=== EXERCISE ===
The goal is an unaltered copy of the records below, minus any images.

=== SUPPLIED DATA ===

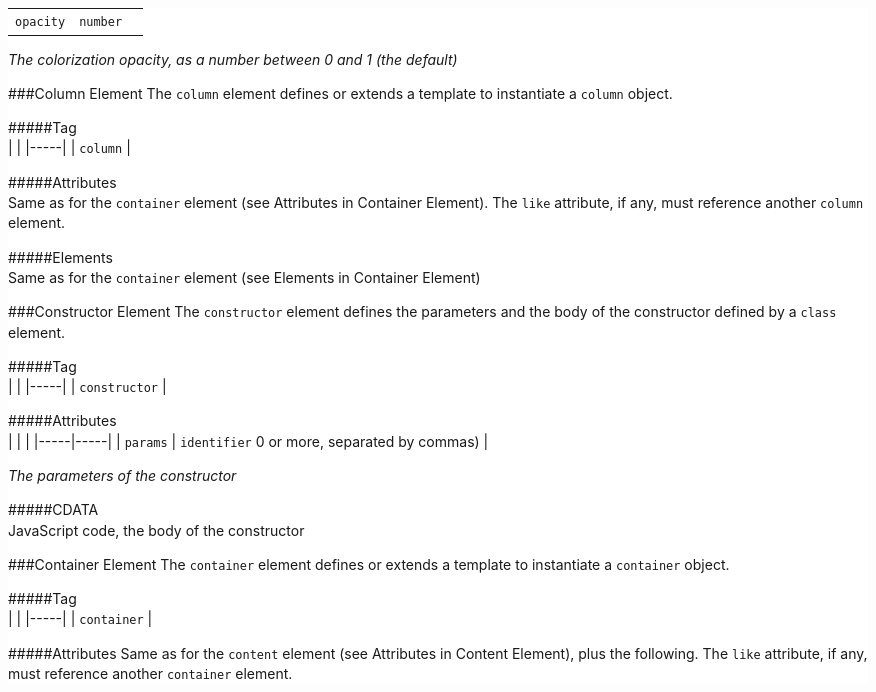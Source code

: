 |     |     |     |
|-----|-----|-----|
| `opacity` | `number` ||    

*The colorization opacity, as a number between 0 and 1 (the default)*


###Column Element
The `column` element defines or extends a template to instantiate a `column` object.    

#####Tag  
|     | 
|-----|
| `column` |   


#####Attributes  
Same as for the `container` element (see Attributes in Container Element). The `like` attribute, if any, must reference another `column` element. 

#####Elements  
Same as for the `container` element (see Elements in Container Element) 


###Constructor Element
The `constructor` element defines the parameters and the body of the constructor defined by a `class` element.   


#####Tag  
|     |
|-----|
| `constructor` | 


#####Attributes  
|     |     |
|-----|-----|
| `params` | `identifier` 0 or more, separated by commas) | 

*The parameters of the constructor*

#####CDATA  
JavaScript code, the body of the constructor 


###Container Element
The `container` element defines or extends a template to instantiate a `container` object.   

#####Tag  
|     |
|-----|
| `container` |

#####Attributes
Same as for the `content` element (see Attributes in Content Element), plus the following. The `like` attribute, if any, must reference another `container` element.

=== RESPONSE ===
Source code

: |     |     |     |
|-----|-----|-----|
| `opacity` | `number` ||    

*The colorization opacity, as a number between 0 and 1 (the default)*


###Column Element
The `column` element defines or extends a template to instantiate a `column` object.    

#####Tag  
|     | 
|-----|
| `column` |   


#####Attributes  
Same as for the `container` element (see Attributes in Container Element). The `like` attribute, if any, must reference another `column` element. 

#####Elements  
Same as for the `container` element (see Elements in Container Element) 


###Constructor Element
The `constructor` element defines the parameters and the body of the constructor defined by a `class` element.   


#####Tag  
|     |
|-----|
| `constructor` | 


#####Attributes  
|     |     |
|-----|-----|
| `params` | `identifier` 0 or more, separated by commas) | 

*The parameters of the constructor*

#####CDATA  
JavaScript code, the body of the constructor 


###Container Element
The `container` element defines or extends a template to instantiate a `container` object.   

#####Tag  
|     |
|-----|
| `container` |

#####Attributes
Same as for the `content` element (see Attributes in Content Element), plus the following. The `like` attribute, if any, must reference another `container` element.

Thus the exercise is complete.